==== EXERCISE INPUTS

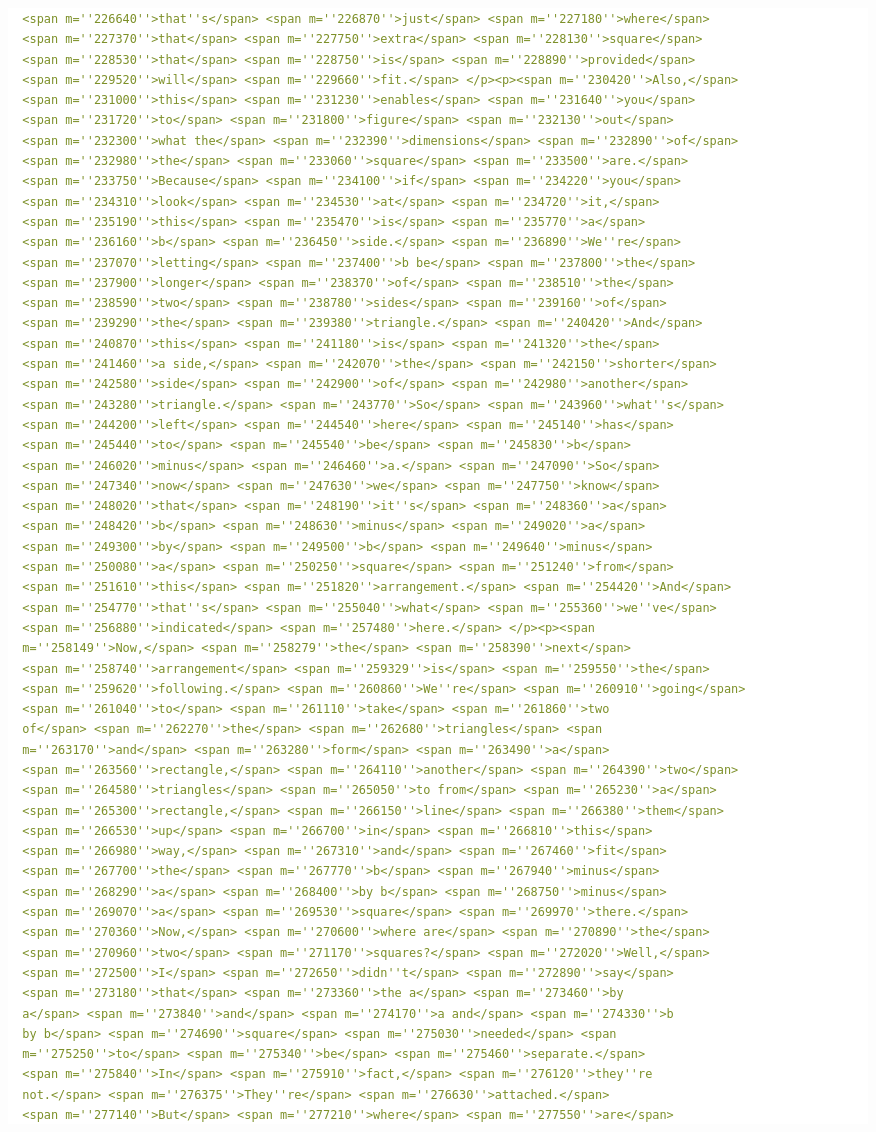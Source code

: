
 ```yaml
  <span m=''226640''>that''s</span> <span m=''226870''>just</span> <span m=''227180''>where</span>
  <span m=''227370''>that</span> <span m=''227750''>extra</span> <span m=''228130''>square</span>
  <span m=''228530''>that</span> <span m=''228750''>is</span> <span m=''228890''>provided</span>
  <span m=''229520''>will</span> <span m=''229660''>fit.</span> </p><p><span m=''230420''>Also,</span>
  <span m=''231000''>this</span> <span m=''231230''>enables</span> <span m=''231640''>you</span>
  <span m=''231720''>to</span> <span m=''231800''>figure</span> <span m=''232130''>out</span>
  <span m=''232300''>what the</span> <span m=''232390''>dimensions</span> <span m=''232890''>of</span>
  <span m=''232980''>the</span> <span m=''233060''>square</span> <span m=''233500''>are.</span>
  <span m=''233750''>Because</span> <span m=''234100''>if</span> <span m=''234220''>you</span>
  <span m=''234310''>look</span> <span m=''234530''>at</span> <span m=''234720''>it,</span>
  <span m=''235190''>this</span> <span m=''235470''>is</span> <span m=''235770''>a</span>
  <span m=''236160''>b</span> <span m=''236450''>side.</span> <span m=''236890''>We''re</span>
  <span m=''237070''>letting</span> <span m=''237400''>b be</span> <span m=''237800''>the</span>
  <span m=''237900''>longer</span> <span m=''238370''>of</span> <span m=''238510''>the</span>
  <span m=''238590''>two</span> <span m=''238780''>sides</span> <span m=''239160''>of</span>
  <span m=''239290''>the</span> <span m=''239380''>triangle.</span> <span m=''240420''>And</span>
  <span m=''240870''>this</span> <span m=''241180''>is</span> <span m=''241320''>the</span>
  <span m=''241460''>a side,</span> <span m=''242070''>the</span> <span m=''242150''>shorter</span>
  <span m=''242580''>side</span> <span m=''242900''>of</span> <span m=''242980''>another</span>
  <span m=''243280''>triangle.</span> <span m=''243770''>So</span> <span m=''243960''>what''s</span>
  <span m=''244200''>left</span> <span m=''244540''>here</span> <span m=''245140''>has</span>
  <span m=''245440''>to</span> <span m=''245540''>be</span> <span m=''245830''>b</span>
  <span m=''246020''>minus</span> <span m=''246460''>a.</span> <span m=''247090''>So</span>
  <span m=''247340''>now</span> <span m=''247630''>we</span> <span m=''247750''>know</span>
  <span m=''248020''>that</span> <span m=''248190''>it''s</span> <span m=''248360''>a</span>
  <span m=''248420''>b</span> <span m=''248630''>minus</span> <span m=''249020''>a</span>
  <span m=''249300''>by</span> <span m=''249500''>b</span> <span m=''249640''>minus</span>
  <span m=''250080''>a</span> <span m=''250250''>square</span> <span m=''251240''>from</span>
  <span m=''251610''>this</span> <span m=''251820''>arrangement.</span> <span m=''254420''>And</span>
  <span m=''254770''>that''s</span> <span m=''255040''>what</span> <span m=''255360''>we''ve</span>
  <span m=''256880''>indicated</span> <span m=''257480''>here.</span> </p><p><span
  m=''258149''>Now,</span> <span m=''258279''>the</span> <span m=''258390''>next</span>
  <span m=''258740''>arrangement</span> <span m=''259329''>is</span> <span m=''259550''>the</span>
  <span m=''259620''>following.</span> <span m=''260860''>We''re</span> <span m=''260910''>going</span>
  <span m=''261040''>to</span> <span m=''261110''>take</span> <span m=''261860''>two
  of</span> <span m=''262270''>the</span> <span m=''262680''>triangles</span> <span
  m=''263170''>and</span> <span m=''263280''>form</span> <span m=''263490''>a</span>
  <span m=''263560''>rectangle,</span> <span m=''264110''>another</span> <span m=''264390''>two</span>
  <span m=''264580''>triangles</span> <span m=''265050''>to from</span> <span m=''265230''>a</span>
  <span m=''265300''>rectangle,</span> <span m=''266150''>line</span> <span m=''266380''>them</span>
  <span m=''266530''>up</span> <span m=''266700''>in</span> <span m=''266810''>this</span>
  <span m=''266980''>way,</span> <span m=''267310''>and</span> <span m=''267460''>fit</span>
  <span m=''267700''>the</span> <span m=''267770''>b</span> <span m=''267940''>minus</span>
  <span m=''268290''>a</span> <span m=''268400''>by b</span> <span m=''268750''>minus</span>
  <span m=''269070''>a</span> <span m=''269530''>square</span> <span m=''269970''>there.</span>
  <span m=''270360''>Now,</span> <span m=''270600''>where are</span> <span m=''270890''>the</span>
  <span m=''270960''>two</span> <span m=''271170''>squares?</span> <span m=''272020''>Well,</span>
  <span m=''272500''>I</span> <span m=''272650''>didn''t</span> <span m=''272890''>say</span>
  <span m=''273180''>that</span> <span m=''273360''>the a</span> <span m=''273460''>by
  a</span> <span m=''273840''>and</span> <span m=''274170''>a and</span> <span m=''274330''>b
  by b</span> <span m=''274690''>square</span> <span m=''275030''>needed</span> <span
  m=''275250''>to</span> <span m=''275340''>be</span> <span m=''275460''>separate.</span>
  <span m=''275840''>In</span> <span m=''275910''>fact,</span> <span m=''276120''>they''re
  not.</span> <span m=''276375''>They''re</span> <span m=''276630''>attached.</span>
  <span m=''277140''>But</span> <span m=''277210''>where</span> <span m=''277550''>are</span>
```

========

The answer must be an exact copy of the records above, with the pictures left out.

> [REPLY TO THE EXERCISE]
Source code

:
 ```yaml
  <span m=''226640''>that''s</span> <span m=''226870''>just</span> <span m=''227180''>where</span>
  <span m=''227370''>that</span> <span m=''227750''>extra</span> <span m=''228130''>square</span>
  <span m=''228530''>that</span> <span m=''228750''>is</span> <span m=''228890''>provided</span>
  <span m=''229520''>will</span> <span m=''229660''>fit.</span> </p><p><span m=''230420''>Also,</span>
  <span m=''231000''>this</span> <span m=''231230''>enables</span> <span m=''231640''>you</span>
  <span m=''231720''>to</span> <span m=''231800''>figure</span> <span m=''232130''>out</span>
  <span m=''232300''>what the</span> <span m=''232390''>dimensions</span> <span m=''232890''>of</span>
  <span m=''232980''>the</span> <span m=''233060''>square</span> <span m=''233500''>are.</span>
  <span m=''233750''>Because</span> <span m=''234100''>if</span> <span m=''234220''>you</span>
  <span m=''234310''>look</span> <span m=''234530''>at</span> <span m=''234720''>it,</span>
  <span m=''235190''>this</span> <span m=''235470''>is</span> <span m=''235770''>a</span>
  <span m=''236160''>b</span> <span m=''236450''>side.</span> <span m=''236890''>We''re</span>
  <span m=''237070''>letting</span> <span m=''237400''>b be</span> <span m=''237800''>the</span>
  <span m=''237900''>longer</span> <span m=''238370''>of</span> <span m=''238510''>the</span>
  <span m=''238590''>two</span> <span m=''238780''>sides</span> <span m=''239160''>of</span>
  <span m=''239290''>the</span> <span m=''239380''>triangle.</span> <span m=''240420''>And</span>
  <span m=''240870''>this</span> <span m=''241180''>is</span> <span m=''241320''>the</span>
  <span m=''241460''>a side,</span> <span m=''242070''>the</span> <span m=''242150''>shorter</span>
  <span m=''242580''>side</span> <span m=''242900''>of</span> <span m=''242980''>another</span>
  <span m=''243280''>triangle.</span> <span m=''243770''>So</span> <span m=''243960''>what''s</span>
  <span m=''244200''>left</span> <span m=''244540''>here</span> <span m=''245140''>has</span>
  <span m=''245440''>to</span> <span m=''245540''>be</span> <span m=''245830''>b</span>
  <span m=''246020''>minus</span> <span m=''246460''>a.</span> <span m=''247090''>So</span>
  <span m=''247340''>now</span> <span m=''247630''>we</span> <span m=''247750''>know</span>
  <span m=''248020''>that</span> <span m=''248190''>it''s</span> <span m=''248360''>a</span>
  <span m=''248420''>b</span> <span m=''248630''>minus</span> <span m=''249020''>a</span>
  <span m=''249300''>by</span> <span m=''249500''>b</span> <span m=''249640''>minus</span>
  <span m=''250080''>a</span> <span m=''250250''>square</span> <span m=''251240''>from</span>
  <span m=''251610''>this</span> <span m=''251820''>arrangement.</span> <span m=''254420''>And</span>
  <span m=''254770''>that''s</span> <span m=''255040''>what</span> <span m=''255360''>we''ve</span>
  <span m=''256880''>indicated</span> <span m=''257480''>here.</span> </p><p><span
  m=''258149''>Now,</span> <span m=''258279''>the</span> <span m=''258390''>next</span>
  <span m=''258740''>arrangement</span> <span m=''259329''>is</span> <span m=''259550''>the</span>
  <span m=''259620''>following.</span> <span m=''260860''>We''re</span> <span m=''260910''>going</span>
  <span m=''261040''>to</span> <span m=''261110''>take</span> <span m=''261860''>two
  of</span> <span m=''262270''>the</span> <span m=''262680''>triangles</span> <span
  m=''263170''>and</span> <span m=''263280''>form</span> <span m=''263490''>a</span>
  <span m=''263560''>rectangle,</span> <span m=''264110''>another</span> <span m=''264390''>two</span>
  <span m=''264580''>triangles</span> <span m=''265050''>to from</span> <span m=''265230''>a</span>
  <span m=''265300''>rectangle,</span> <span m=''266150''>line</span> <span m=''266380''>them</span>
  <span m=''266530''>up</span> <span m=''266700''>in</span> <span m=''266810''>this</span>
  <span m=''266980''>way,</span> <span m=''267310''>and</span> <span m=''267460''>fit</span>
  <span m=''267700''>the</span> <span m=''267770''>b</span> <span m=''267940''>minus</span>
  <span m=''268290''>a</span> <span m=''268400''>by b</span> <span m=''268750''>minus</span>
  <span m=''269070''>a</span> <span m=''269530''>square</span> <span m=''269970''>there.</span>
  <span m=''270360''>Now,</span> <span m=''270600''>where are</span> <span m=''270890''>the</span>
  <span m=''270960''>two</span> <span m=''271170''>squares?</span> <span m=''272020''>Well,</span>
  <span m=''272500''>I</span> <span m=''272650''>didn''t</span> <span m=''272890''>say</span>
  <span m=''273180''>that</span> <span m=''273360''>the a</span> <span m=''273460''>by
  a</span> <span m=''273840''>and</span> <span m=''274170''>a and</span> <span m=''274330''>b
  by b</span> <span m=''274690''>square</span> <span m=''275030''>needed</span> <span
  m=''275250''>to</span> <span m=''275340''>be</span> <span m=''275460''>separate.</span>
  <span m=''275840''>In</span> <span m=''275910''>fact,</span> <span m=''276120''>they''re
  not.</span> <span m=''276375''>They''re</span> <span m=''276630''>attached.</span>
  <span m=''277140''>But</span> <span m=''277210''>where</span> <span m=''277550''>are</span>
```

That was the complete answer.